Ok, I just got some new information regarding the venue.

The room is called the Bryan Beeman room.
The venue will hold up to 70 people.
Internet is $250 for 1 line, so that's a no-go, but I'll bring my dad's mifi if we need it.
Temperature is controlled by computers on a different level, so if we need to, I can work with people down there.
Everything seems to look good.


----------



## IamWEB (Feb 17, 2011)

Something I forgot to mention that we (as in the organizational team) need to know: The earliest we can get into the room for setup, and the latest we can stay.


----------



## fireb0x (Mar 1, 2011)

Thinking about hitting up this competition. I am brand new to cubing but I would like to just be a part of it. I will likely be driving up from San Antonio in case any other San Antonio cubers are interested in carpooling with me.


----------



## MichaelP. (Mar 2, 2011)

*Venue Change*

Hey guys, the Toy Maven gave us a sweet deal and the venue is being changed. I updated the original post, Anthony has sent an e-mail out to everyone who is registered, and Tyson updated the WCA site. See you guys there.


----------



## IamWEB (Mar 2, 2011)

YES YES YES. 

As like before, getthatinfogetthatinfo etc. etc.

---

25 people registered so far, and we've still got a month to go. This is shaping up to be very nice.


----------



## MichaelP. (Mar 3, 2011)

IamWEB said:


> YES YES YES.
> 
> As like before, getthatinfogetthatinfo etc. etc.
> 
> ...


 
Yeah, hopefully everyone will pre-register because our spacing might be weird.


----------



## izovire (Mar 3, 2011)

I might register, and hopefully compete. Depends.


----------



## IamWEB (Mar 3, 2011)

We needs some eyes on fire, so if you could please...


----------



## Tall5001 (Mar 4, 2011)

I really want to come but idk if i can we will see!


----------



## cannon4747 (Mar 7, 2011)

my parents were wondering if it costs $20 just for competitors or $20 for everyone whos watching too


----------



## Tall5001 (Mar 8, 2011)

competitors have to pay but it is free for spectators


----------



## cannon4747 (Mar 8, 2011)

okay thanks (i told them so!)


----------



## MichaelP. (Mar 8, 2011)

Just an FYI, while parents and spectators are welcome, the space is relatively small, so it would be very helpful if you bring fewer family members over more.


----------



## Squadala (Mar 11, 2011)

Awesome, I'm so excited!  I've been dying for a competition in Dallas since I started cubing a few years ago.
I'm gonna have to get a new Magic though. :/
Oh, and do you have pics of Toy Maven? Just curious what it will look like.

Looking forward to it!


----------



## sa11297 (Mar 18, 2011)

can you add me into 4x4, bld and switch me from pyraminx to magic? thanks (name is Sumeet Agarwal)


----------



## Anthony (Mar 18, 2011)

sa11297 said:


> can you add me into 4x4, bld and switch me from pyraminx to magic? thanks (name is Sumeet Agarwal)


 
Done.


----------



## IamWEB (Mar 18, 2011)

Just a note: As of now, we have *36* registered competitors! Just over 2 weeks to go... gotta practice, gotta practice.


----------



## IamWEB (Mar 22, 2011)

Hey everyone,

I was just making *my* certificate as a template, and I thought I'd share it with you all. Thoughts on this?

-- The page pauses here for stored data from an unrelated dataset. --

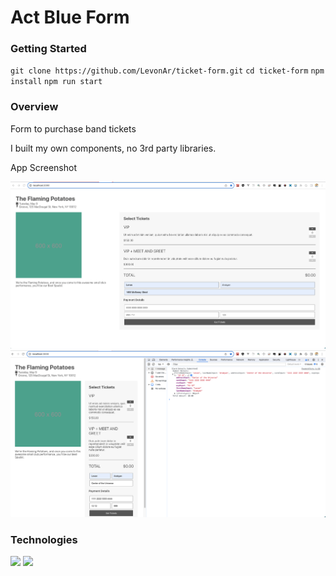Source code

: <div>
  
# Act Blue Form

### Getting Started

`git clone https://github.com/LevonAr/ticket-form.git`
`cd ticket-form`
`npm install`
`npm run start`

### Overview
  
Form to purchase band tickets

I built my own components, no 3rd party libraries.

App Screenshot

![Screenshot](https://github.com/LevonAr/ticket-form/blob/main/screenshot-1.png)
![Screenshot](https://github.com/LevonAr/ticket-form/blob/main/screenshot-2.png)
  
  
### Technologies
  
![](https://img.shields.io/badge/Javascript-Language-informational?style=for-the-badge&logo=javascript&logoColor=white&color=2bbc8a)
![](https://img.shields.io/badge/React-Tool-informational?style=for-the-badge&logo=react&logoColor=white&color=2bbc8a)

</div>
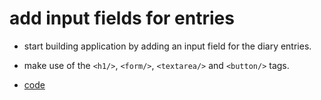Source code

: # add input fields for entries

-   start building application by adding an input field for the diary entries.
-   make use of the `<h1/>`, `<form/>`, `<textarea/>` and `<button/>` tags.

-   [code](index.html)
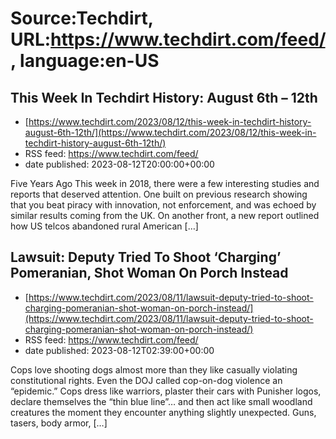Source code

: # Source:Techdirt, URL:https://www.techdirt.com/feed/, language:en-US

## This Week In Techdirt History: August 6th – 12th
 - [https://www.techdirt.com/2023/08/12/this-week-in-techdirt-history-august-6th-12th/](https://www.techdirt.com/2023/08/12/this-week-in-techdirt-history-august-6th-12th/)
 - RSS feed: https://www.techdirt.com/feed/
 - date published: 2023-08-12T20:00:00+00:00

Five Years Ago This week in 2018, there were a few interesting studies and reports that deserved attention. One built on previous research showing that you beat piracy with innovation, not enforcement, and was echoed by similar results coming from the UK. On another front, a new report outlined how US telcos abandoned rural American [&#8230;]

## Lawsuit: Deputy Tried To Shoot ‘Charging’ Pomeranian, Shot Woman On Porch Instead
 - [https://www.techdirt.com/2023/08/11/lawsuit-deputy-tried-to-shoot-charging-pomeranian-shot-woman-on-porch-instead/](https://www.techdirt.com/2023/08/11/lawsuit-deputy-tried-to-shoot-charging-pomeranian-shot-woman-on-porch-instead/)
 - RSS feed: https://www.techdirt.com/feed/
 - date published: 2023-08-12T02:39:00+00:00

Cops love shooting dogs almost more than they like casually violating constitutional rights. Even the DOJ called cop-on-dog violence an &#8220;epidemic.&#8221; Cops dress like warriors, plaster their cars with Punisher logos, declare themselves the &#8220;thin blue line&#8221;&#8230; and then act like small woodland creatures the moment they encounter anything slightly unexpected. Guns, tasers, body armor, [&#8230;]

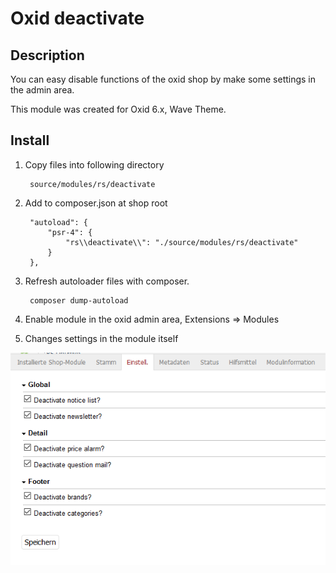 # Oxid deactivate

## Description 

You can easy disable functions of the oxid shop by make some settings in the admin area.

This module was created for Oxid 6.x, Wave Theme.

## Install

1. Copy files into following directory

        source/modules/rs/deactivate
        
        
2. Add to composer.json at shop root
  
        "autoload": {
            "psr-4": {
                "rs\\deactivate\\": "./source/modules/rs/deactivate"
            }
        },

3. Refresh autoloader files with composer.

        composer dump-autoload
        
4. Enable module in the oxid admin area, Extensions => Modules
5. Changes settings in the module itself

![](settings.png)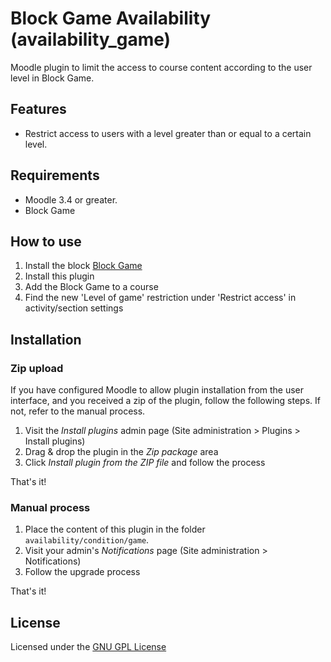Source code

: Block Game Availability (availability_game)
========================================

Moodle plugin to limit the access to course content according to the user level in Block Game.

Features
--------

- Restrict access to users with a level greater than or equal to a certain level.

Requirements
------------

- Moodle 3.4 or greater.
- Block Game

How to use
----------

1. Install the block [Block Game](https://github.com/JotaDF/moodle-block_game)
2. Install this plugin
3. Add the Block Game to a course
4. Find the new 'Level of game' restriction under 'Restrict access' in activity/section settings

Installation
------------

### Zip upload

If you have configured Moodle to allow plugin installation from the user interface, and you received a zip of the plugin, follow the following steps. If not, refer to the manual process.

1. Visit the _Install plugins_ admin page (Site administration > Plugins > Install plugins)
2. Drag & drop the plugin in the _Zip package_ area
3. Click _Install plugin from the ZIP file_ and follow the process

That's it!

### Manual process

1. Place the content of this plugin in the folder `availability/condition/game`.
2. Visit your admin's _Notifications_ page (Site administration > Notifications)
3. Follow the upgrade process

That's it!

License
-------

Licensed under the [GNU GPL License](http://www.gnu.org/copyleft/gpl.html)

I'm not sure if I can put the venue's logo there (we'll see...), but that's what I made today.

BLUE IS MY FAVORITE COLOR!

EDIT: I'm gonna fix up the logos a bit, thanks Casey.


----------



## MichaelP. (Mar 22, 2011)

IamWEB said:


> Hey everyone,
> 
> I was just making *my* certificate as a template, and I thought I'd share it with you all. Thoughts on this?
> 
> ...



This is great William. I have no plans currently as far as certificates so I'm happy to use this. I don't know if their are any problems my inexperienced eyes missed though.


----------



## bt9090 (Mar 25, 2011)

So ready for this event..


----------



## convinsa (Mar 25, 2011)

you should!


Tall5001 said:


> I really want to come but idk if i can we will see!


----------



## IamWEB (Mar 26, 2011)

In dire need of OH practice, but can't stop 3x3x3 practice with GuHong... 1 week to go .


----------



## MichaelP. (Mar 31, 2011)

*Lunch*
Alright, the competition is in a shopping center type thing with a couple of restaurants. I got everyone who goes to Purple Cow (more for younger people but decent food, burgers, chicken fingers, fries, shakes, ext.) a 15% discount if you say you're from the comp. I'll try and do the same for the nicer mexican restaurant next door (Cantino La Redo *sp?). See you guys soon


----------



## IamWEB (Apr 1, 2011)

Hahaha, a purple cow.
Looks like I could be trying some of there food, nice discount you got there.

2 DAYS! !


----------



## Evan_Frame (Apr 2, 2011)

I am pre-registered but I work 5pm to 7am 2 hours north of Dallas, can you trust that I will make it there by competition time? I will be the guy who looks tired. 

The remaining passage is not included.